Task requirements: Your answer should consist of every line from the records that holds the string "which".
-- Data for analysis follows --
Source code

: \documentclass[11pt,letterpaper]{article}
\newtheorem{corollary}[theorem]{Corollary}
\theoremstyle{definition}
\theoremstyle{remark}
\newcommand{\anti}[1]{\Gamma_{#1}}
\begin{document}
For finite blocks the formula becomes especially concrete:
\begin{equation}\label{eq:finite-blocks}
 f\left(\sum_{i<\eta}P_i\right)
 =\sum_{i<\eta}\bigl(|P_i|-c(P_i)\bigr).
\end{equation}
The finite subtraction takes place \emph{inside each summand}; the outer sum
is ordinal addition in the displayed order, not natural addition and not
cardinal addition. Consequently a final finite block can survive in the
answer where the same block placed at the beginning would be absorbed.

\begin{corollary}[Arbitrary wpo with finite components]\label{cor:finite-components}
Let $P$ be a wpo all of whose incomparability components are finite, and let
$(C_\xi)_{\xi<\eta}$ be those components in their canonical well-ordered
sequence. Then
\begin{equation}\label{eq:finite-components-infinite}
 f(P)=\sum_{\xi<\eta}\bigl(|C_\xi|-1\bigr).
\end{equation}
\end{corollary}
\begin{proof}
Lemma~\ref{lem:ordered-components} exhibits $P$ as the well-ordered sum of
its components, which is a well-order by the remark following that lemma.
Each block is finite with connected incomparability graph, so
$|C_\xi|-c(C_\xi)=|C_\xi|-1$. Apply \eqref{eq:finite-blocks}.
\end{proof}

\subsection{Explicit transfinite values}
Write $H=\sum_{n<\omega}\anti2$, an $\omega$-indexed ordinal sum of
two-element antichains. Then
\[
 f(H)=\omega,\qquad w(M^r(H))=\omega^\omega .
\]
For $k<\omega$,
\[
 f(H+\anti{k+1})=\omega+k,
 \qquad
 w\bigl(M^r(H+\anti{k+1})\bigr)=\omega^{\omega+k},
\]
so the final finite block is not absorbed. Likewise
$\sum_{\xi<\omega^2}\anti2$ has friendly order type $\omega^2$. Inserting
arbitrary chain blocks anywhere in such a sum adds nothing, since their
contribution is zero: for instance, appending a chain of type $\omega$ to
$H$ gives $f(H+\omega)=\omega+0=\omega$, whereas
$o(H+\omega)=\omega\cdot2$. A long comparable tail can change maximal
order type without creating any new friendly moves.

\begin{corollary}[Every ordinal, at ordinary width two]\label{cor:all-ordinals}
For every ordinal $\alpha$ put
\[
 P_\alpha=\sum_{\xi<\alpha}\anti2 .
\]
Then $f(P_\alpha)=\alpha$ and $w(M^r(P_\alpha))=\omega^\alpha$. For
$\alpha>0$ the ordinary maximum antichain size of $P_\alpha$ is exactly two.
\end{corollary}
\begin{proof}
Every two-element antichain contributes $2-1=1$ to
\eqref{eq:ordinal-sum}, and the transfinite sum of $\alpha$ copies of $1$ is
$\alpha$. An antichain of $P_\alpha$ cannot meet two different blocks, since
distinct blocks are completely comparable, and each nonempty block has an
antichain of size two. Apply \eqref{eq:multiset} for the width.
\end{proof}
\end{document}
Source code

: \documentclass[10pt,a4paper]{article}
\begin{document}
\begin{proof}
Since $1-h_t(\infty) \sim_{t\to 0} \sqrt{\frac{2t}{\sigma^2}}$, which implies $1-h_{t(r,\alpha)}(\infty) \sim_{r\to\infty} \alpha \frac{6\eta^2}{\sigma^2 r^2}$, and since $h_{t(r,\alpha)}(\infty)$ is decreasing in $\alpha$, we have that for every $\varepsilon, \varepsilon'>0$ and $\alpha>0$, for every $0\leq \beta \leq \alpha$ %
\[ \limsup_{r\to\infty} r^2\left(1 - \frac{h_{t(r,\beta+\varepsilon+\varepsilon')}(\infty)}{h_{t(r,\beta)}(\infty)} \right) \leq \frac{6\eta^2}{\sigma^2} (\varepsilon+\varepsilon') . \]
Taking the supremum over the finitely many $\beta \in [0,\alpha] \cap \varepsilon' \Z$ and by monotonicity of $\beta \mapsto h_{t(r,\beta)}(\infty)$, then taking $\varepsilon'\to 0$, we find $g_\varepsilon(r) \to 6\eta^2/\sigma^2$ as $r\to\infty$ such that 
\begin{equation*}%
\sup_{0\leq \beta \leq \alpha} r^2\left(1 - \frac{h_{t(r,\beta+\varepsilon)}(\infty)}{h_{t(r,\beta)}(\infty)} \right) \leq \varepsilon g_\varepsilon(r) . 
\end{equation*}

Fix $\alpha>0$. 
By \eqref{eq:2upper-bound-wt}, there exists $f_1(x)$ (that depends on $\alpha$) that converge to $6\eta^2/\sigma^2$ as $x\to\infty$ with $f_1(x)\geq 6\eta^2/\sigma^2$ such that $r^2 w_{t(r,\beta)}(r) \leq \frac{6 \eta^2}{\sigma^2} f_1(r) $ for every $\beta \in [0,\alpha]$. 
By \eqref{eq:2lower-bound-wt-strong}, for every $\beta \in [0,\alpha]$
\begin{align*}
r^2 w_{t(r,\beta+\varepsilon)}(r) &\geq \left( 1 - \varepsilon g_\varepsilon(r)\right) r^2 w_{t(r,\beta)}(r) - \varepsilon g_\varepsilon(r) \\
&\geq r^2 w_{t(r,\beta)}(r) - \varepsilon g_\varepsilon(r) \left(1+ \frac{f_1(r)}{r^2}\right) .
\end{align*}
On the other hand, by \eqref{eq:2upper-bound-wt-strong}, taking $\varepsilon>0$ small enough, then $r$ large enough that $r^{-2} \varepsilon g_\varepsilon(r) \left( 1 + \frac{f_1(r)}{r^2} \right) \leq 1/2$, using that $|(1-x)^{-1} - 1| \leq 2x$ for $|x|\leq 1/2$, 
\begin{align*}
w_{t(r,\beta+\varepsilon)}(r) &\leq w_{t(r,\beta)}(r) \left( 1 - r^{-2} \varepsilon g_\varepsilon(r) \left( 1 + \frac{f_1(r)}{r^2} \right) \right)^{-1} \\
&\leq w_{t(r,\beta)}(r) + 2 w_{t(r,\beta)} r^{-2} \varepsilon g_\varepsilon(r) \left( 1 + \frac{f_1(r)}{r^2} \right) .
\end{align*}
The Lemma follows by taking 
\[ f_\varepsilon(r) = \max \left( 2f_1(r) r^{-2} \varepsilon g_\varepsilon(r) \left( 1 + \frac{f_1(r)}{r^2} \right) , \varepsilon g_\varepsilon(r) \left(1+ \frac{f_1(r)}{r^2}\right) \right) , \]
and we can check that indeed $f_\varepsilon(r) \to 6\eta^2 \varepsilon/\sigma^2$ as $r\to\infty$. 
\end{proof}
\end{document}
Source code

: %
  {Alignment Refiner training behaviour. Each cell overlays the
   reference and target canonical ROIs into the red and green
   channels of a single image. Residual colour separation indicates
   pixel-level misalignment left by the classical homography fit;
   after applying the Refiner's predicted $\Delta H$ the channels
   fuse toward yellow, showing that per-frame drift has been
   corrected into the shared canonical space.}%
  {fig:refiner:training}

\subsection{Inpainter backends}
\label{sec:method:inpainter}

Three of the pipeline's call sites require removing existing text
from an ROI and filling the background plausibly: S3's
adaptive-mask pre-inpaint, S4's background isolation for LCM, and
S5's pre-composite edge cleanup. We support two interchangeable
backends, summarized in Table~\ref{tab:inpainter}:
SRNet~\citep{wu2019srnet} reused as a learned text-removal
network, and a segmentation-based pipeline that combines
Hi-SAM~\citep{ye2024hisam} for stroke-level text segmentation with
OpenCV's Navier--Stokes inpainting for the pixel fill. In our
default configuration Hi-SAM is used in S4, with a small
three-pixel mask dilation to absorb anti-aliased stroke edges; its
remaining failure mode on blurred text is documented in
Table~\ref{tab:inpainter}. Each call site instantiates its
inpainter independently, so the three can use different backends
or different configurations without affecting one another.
-- Data for analysis concluded --
Task answer:
its components, which is a well-order by the remark following that lemma.
Since $1-h_t(\infty) \sim_{t\to 0} \sqrt{\frac{2t}{\sigma^2}}$, which implies $1-h_{t(r,\alpha)}(\infty) \sim_{r\to\infty} \alpha \frac{6\eta^2}{\sigma^2 r^2}$, and since $h_{t(r,\alpha)}(\infty)$ is decreasing in $\alpha$, we have that for every $\varepsilon, \varepsilon'>0$ and $\alpha>0$, for every $0\leq \beta \leq \alpha$ %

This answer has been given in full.